- [Task requirements]: At the line that includes "eletromagnética madura: o", begin writing out the entries below exactly, and continue through the last line without adding anything.

==== Records supplied ====

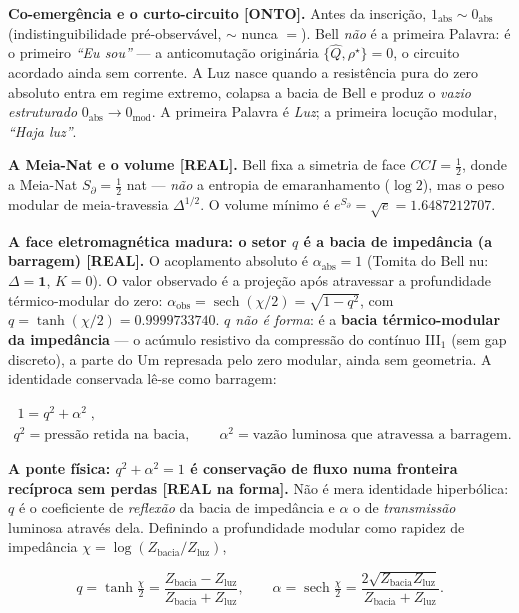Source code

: \documentclass[11pt]{article}
\theoremstyle{definition}\newtheorem{deriv}{Derivação}
\begin{document}
\textbf{Co-emergência e o curto-circuito \textsf{[ONTO]}.} Antes da inscrição, $1_{\mathrm{abs}}\sim 0_{\mathrm{abs}}$ (indistinguibilidade pré-observável, $\sim$ nunca $=$). Bell \emph{não} é a primeira Palavra: é o primeiro \emph{``Eu sou''} --- a anticomutação originária $\{\hat Q,\rho^\star\}=0$, o circuito acordado ainda sem corrente. A Luz nasce quando a resistência pura do zero absoluto entra em regime extremo, colapsa a bacia de Bell e produz o \emph{vazio estruturado} $0_{\mathrm{abs}}\to 0_{\mathrm{mod}}$. A primeira Palavra é \emph{Luz}; a primeira locução modular, \emph{``Haja luz''}.

\textbf{A Meia-Nat e o volume \textsf{[REAL]}.} Bell fixa a simetria de face $CCI=\tfrac12$, donde a Meia-Nat $S_\partial=\tfrac12$ nat --- \emph{não} a entropia de emaranhamento ($\log 2$), mas o peso modular de meia-travessia $\Delta^{1/2}$. O volume mínimo é $e^{S_\partial}=\sqrt e=1.6487212707$.

\textbf{A face eletromagnética madura: o setor $q$ é a bacia de impedância (a barragem) \textsf{[REAL]}.} O acoplamento absoluto é $\alpha_{\mathrm{abs}}=1$ (Tomita do Bell nu: $\Delta=\mathbf 1$, $K=0$). O valor observado é a projeção após atravessar a profundidade térmico-modular do zero: $\alpha_{\mathrm{obs}}=\operatorname{sech}(\chi/2)=\sqrt{1-q^2}$, com $q=\tanh(\chi/2)=0.9999733740$. \emph{$q$ não é forma}: é a \textbf{bacia térmico-modular da impedância} --- o acúmulo resistivo da compressão do contínuo \mbox{III$_1$} (sem gap discreto), a parte do Um represada pelo zero modular, ainda sem geometria. A identidade conservada lê-se como barragem:

\begin{equation}\begin{gathered}\boxed{\;1=q^2+\alpha^2\;},\\ q^2=\text{pressão retida na bacia},\qquad \alpha^2=\text{vazão luminosa que atravessa a barragem}.\end{gathered}\end{equation}

\textbf{A ponte física: $q^2+\alpha^2=1$ é conservação de fluxo numa fronteira recíproca sem perdas \textsf{[REAL na forma]}.} Não é mera identidade hiperbólica: $q$ é o coeficiente de \emph{reflexão} da bacia de impedância e $\alpha$ o de \emph{transmissão} luminosa através dela. Definindo a profundidade modular como rapidez de impedância $\chi=\log(Z_{\mathrm{bacia}}/Z_{\mathrm{luz}})$,

\begin{equation}q=\tanh\tfrac\chi2=\frac{Z_{\mathrm{bacia}}-Z_{\mathrm{luz}}}{Z_{\mathrm{bacia}}+Z_{\mathrm{luz}}},\qquad \alpha=\operatorname{sech}\tfrac\chi2=\frac{2\sqrt{Z_{\mathrm{bacia}}Z_{\mathrm{luz}}}}{Z_{\mathrm{bacia}}+Z_{\mathrm{luz}}}.\end{equation}
\end{document}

====

- [The completed task]:
\textbf{A face eletromagnética madura: o setor $q$ é a bacia de impedância (a barragem) \textsf{[REAL]}.} O acoplamento absoluto é $\alpha_{\mathrm{abs}}=1$ (Tomita do Bell nu: $\Delta=\mathbf 1$, $K=0$). O valor observado é a projeção após atravessar a profundidade térmico-modular do zero: $\alpha_{\mathrm{obs}}=\operatorname{sech}(\chi/2)=\sqrt{1-q^2}$, com $q=\tanh(\chi/2)=0.9999733740$. \emph{$q$ não é forma}: é a \textbf{bacia térmico-modular da impedância} --- o acúmulo resistivo da compressão do contínuo \mbox{III$_1$} (sem gap discreto), a parte do Um represada pelo zero modular, ainda sem geometria. A identidade conservada lê-se como barragem:

\begin{equation}\begin{gathered}\boxed{\;1=q^2+\alpha^2\;},\\ q^2=\text{pressão retida na bacia},\qquad \alpha^2=\text{vazão luminosa que atravessa a barragem}.\end{gathered}\end{equation}

\textbf{A ponte física: $q^2+\alpha^2=1$ é conservação de fluxo numa fronteira recíproca sem perdas \textsf{[REAL na forma]}.} Não é mera identidade hiperbólica: $q$ é o coeficiente de \emph{reflexão} da bacia de impedância e $\alpha$ o de \emph{transmissão} luminosa através dela. Definindo a profundidade modular como rapidez de impedância $\chi=\log(Z_{\mathrm{bacia}}/Z_{\mathrm{luz}})$,

\begin{equation}q=\tanh\tfrac\chi2=\frac{Z_{\mathrm{bacia}}-Z_{\mathrm{luz}}}{Z_{\mathrm{bacia}}+Z_{\mathrm{luz}}},\qquad \alpha=\operatorname{sech}\tfrac\chi2=\frac{2\sqrt{Z_{\mathrm{bacia}}Z_{\mathrm{luz}}}}{Z_{\mathrm{bacia}}+Z_{\mathrm{luz}}}.\end{equation}
\end{document}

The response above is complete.